Velen meenen, dat hij dom, zelfs koppig is; maar al wie hem lang in de kooi heeft gehad, zal hem geenszins van onverstand beschuldigen. Zonder de minste aarzeling neemt hij een meelworm of gekraakte noot uit de hand aan; aarzelt hij, dan is dit niet een gevolg van vrees, doch van onbekendheid met het voorwerp, dat hem voorgehouden wordt. Lust hij 't niet, dan doet hij ook volstrekt geen moeite om het uit uwe vingers op te pikken. Geeft men hem kanarie- in plaats van hennepzaad, dan tracht hij op allerlei wijzen dit uit zijne kooi te werpen; meestal werkt hij dan den geheelen etensbak langzaam aan naar buiten, en schrikt dan volstrekt niet, als deze wat hard en onverwachts naar beneden valt. De sluiting der kooideur maakt hij telkens open, komt dan heel bedaard naar buiten en gaat op zijne kooi zitten of wel, met eene uiterst bedaarde, zelfs deftige houding, bij zijne overige kooigenooten in de kamer bezoeken afleggen. Wegvliegen zal hij zelden, al staan ook de ramen wijd open. Zijne natuurlijke neiging tot breken en pluizen drijft er hem soms toe aan, zijne kooi stuk te bijten, waarbij hij meestal de splinters opeet. Hij zit niet gaarne bij andere vogels, en houdt zich dan ook bij voorkeur met zijne soortgenooten bezig. Hij twist niet, en, mogt soms de eene of andere oorzaak eenig verschil van gevoelen tusschen zoo'n paar opleveren, steeds blijft het bij bedreigingen, en uiterst zelden komen zij tot dadelijkheden.

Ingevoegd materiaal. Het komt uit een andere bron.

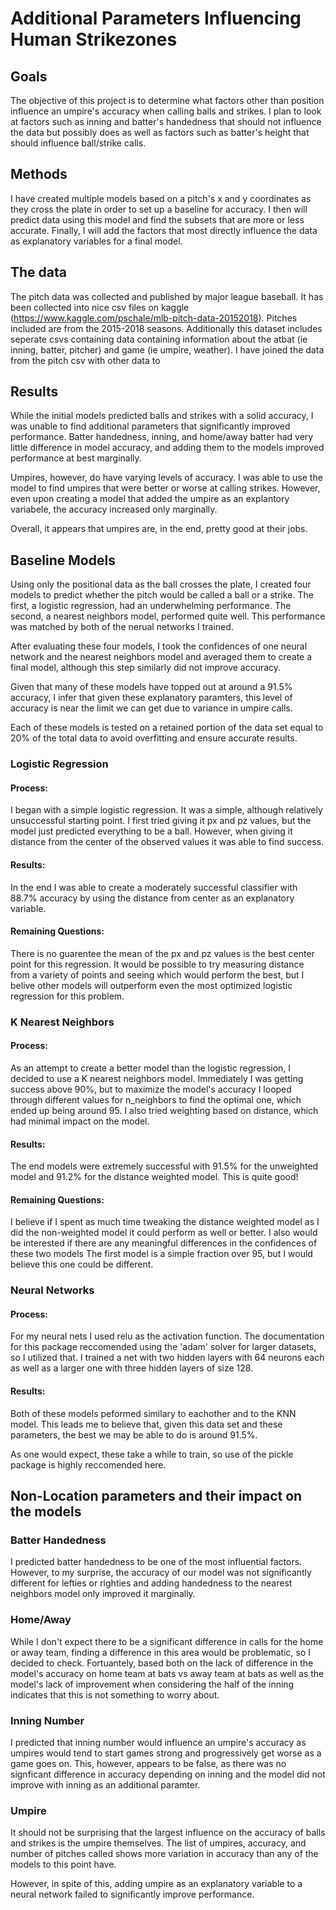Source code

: # Additional Parameters Influencing Human Strikezones

## Goals

The objective of this project is to determine what factors other than position influence an umpire's accuracy when calling balls and strikes. I plan to look at factors such as inning and batter's handedness that should not influence the data but possibly does as well as factors such as batter's height that should influence ball/strike calls.

## Methods

I have created multiple models based on a pitch's x and y coordinates as they cross the plate in order to set up a baseline for accuracy. I then will predict data using this model and find the subsets that are more or less accurate. Finally, I will add the factors that most directly influence the data as explanatory variables for a final model.

## The data

The pitch data was collected and published by major league baseball. It has been collected into nice csv files on kaggle (https://www.kaggle.com/pschale/mlb-pitch-data-20152018). Pitches included are from the 2015-2018 seasons. Additionally this dataset includes seperate csvs containing data containing information about the atbat (ie inning, batter, pitcher) and game (ie umpire, weather). I have joined the data from the pitch csv with other data to 

## Results

While the initial models predicted balls and strikes with a solid accuracy, I was unable to find additional parameters that significantly improved performance. Batter handedness, inning, and home/away batter had very little difference in model accuracy, and adding them to the models improved performance at best marginally.

Umpires, however, do have varying levels of accuracy. I was able to use the model to find umpires that were better or worse at calling strikes. However, even upon creating a model that added the umpire as an explantory variabele, the accuracy increased only marginally.

Overall, it appears that umpires are, in the end, pretty good at their jobs.

## Baseline Models

Using only the positional data as the ball crosses the plate, I created four models to predict whether the pitch would be called a ball or a strike. The first, a logistic regression, had an underwhelming performance. The second, a nearest neighbors model, performed quite well. This performance was matched by both of the nerual networks I trained. 

After evaluating these four models, I took the confidences of one neural network and the nearest neighbors model and averaged them to create a final model, although this step similarly did not improve accuracy.

Given that many of these models have topped out at around a 91.5% accuracy, I infer that given these explanatory paramters, this level of accuracy is near the limit we can get due to variance in umpire calls.

Each of these models is tested on a retained portion of the data set equal to 20% of the total data to avoid overfitting and ensure accurate results.

### Logistic Regression

#### Process:
I began with a simple logistic regression. It was a simple, although relatively unsuccessful starting point. I first tried giving it px and pz values, but the model just predicted everything to be a ball. However, when giving it distance from the center of the observed values it was able to find success.

#### Results:
In the end I was able to create a moderately successful classifier with 88.7% accuracy by using the distance from center as an explanatory variable.

#### Remaining Questions:
There is no guarentee the mean of the px and pz values is the best center point for this regression. It would be possible to try measuring distance from a variety of points and seeing which would perform the best, but I belive other models will outperform even the most optimized logistic regression for this problem.

### K Nearest Neighbors

#### Process:
As an attempt to create a better model than the logistic regression, I decided to use a K nearest neighbors model. Immediately I was getting success above 90%, but to maximize the model's accuracy I looped through different values for n_neighbors to find the optimal one, which ended up being around 95. I also tried weighting based on distance, which had minimal impact on the model. 

#### Results:
The end models were extremely successful with 91.5% for the unweighted model and 91.2% for the distance weighted model.
This is quite good!

#### Remaining Questions:
I believe if I spent as much time tweaking the distance weighted model as I did the non-weighted model it could perform as well or better. I also would be interested if there are any meaningful differences in the confidences of these two models
The first model is a simple fraction over 95, but I would believe this one could be different.

### Neural Networks

#### Process:
For my neural nets I used relu as the activation function. The documentation for this package reccomended using the 'adam' solver for larger datasets, so I utilized that. I trained a net with two hidden layers with 64 neurons each as well as a larger one with three hidden layers of size 128.

#### Results:
Both of these models peformed similary to eachother and to the KNN model. This leads me to believe that, given this data set and these parameters, the best we may be able to do is around 91.5%.

As one would expect, these take a while to train, so use of the pickle package is highly reccomended here.

## Non-Location parameters and their impact on the models

### Batter Handedness

I predicted batter handedness to be one of the most influential factors. However, to my surprise, the accuracy of our model was not significantly different for lefties or righties and adding handedness to the nearest neighbors model only improved it marginally.

### Home/Away

While I don't expect there to be a significant difference in calls for the home or away team, finding a difference in this area would be problematic, so I decided to check. Fortuantely, based both on the lack of difference in the model's accuracy on home team at bats vs away team at bats as well as the model's lack of improvement when considering the half of the inning indicates that this is not something to worry about.

### Inning Number

I predicted that inning number would influence an umpire's accuracy as umpires would tend to start games strong and progressively get worse as a game goes on. This, however, appears to be false, as there was no signficant difference in accuracy depending on inning and the model did not improve with inning as an additional paramter.

### Umpire

It should not be surprising that the largest influence on the accuracy of balls and strikes is the umpire themselves. The list of umpires, accuracy, and number of pitches called shows more variation in accuracy than any of the models to this point have.

However, in spite of this, adding umpire as an explanatory variable to a neural network failed to significantly improve performance.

Op zijn gevederte is hij bijzonder proper, en dagelijks pluist hij zich de pooten [ 154 ]schoon. Een meelworm neemt hij meestal onder den poot, noten tusschen beide pooten, terwijl kleine zaden alleen in den bek genomen worden. De meeste voorwerpen, die ik in gevangenschap hield, hadden de zonderlinge gewoonte, hunne uitwerpselen uit de kooi te verwijderen, en wel door ze in den bek te nemen en zoo weg te slingeren. Ofschoon rustig van aard, zitten zij zelden lui op hunne ruststokjes, maar bewegen zich voortdurend, altijd loerende, pluizende of zich reinigende.

Tot voedsel geve men hun allerlei vette zaden, noten, bladscheuten, stukjes brood en, tot lekkernij, nu en dan een meelworm. Zij kunnen het in gevangenschap lang uithouden en zijn gezonde, sterke vogels, doch hun stemorgaan is al zeer weinig ontwikkeld. Hun zang is namelijk slechts eene aaneenschakeling van korte, als ware het stotterend voortgebragte phrasen. Het gelijkt eenigzins naar het gezang van het Sijsje, doch is minder hoog van toon, niet zoo lief, en altijd stamelend en met kort afgebroken syllaben. De zang zelf is echter niet een korte strophe, want de vogel kweelt en doet soms uren lang zijn best, en, indien hij jong gevangen is, slaagt hij er ook wel in, het geluid van de Kneu en den Goudvink aan te nemen.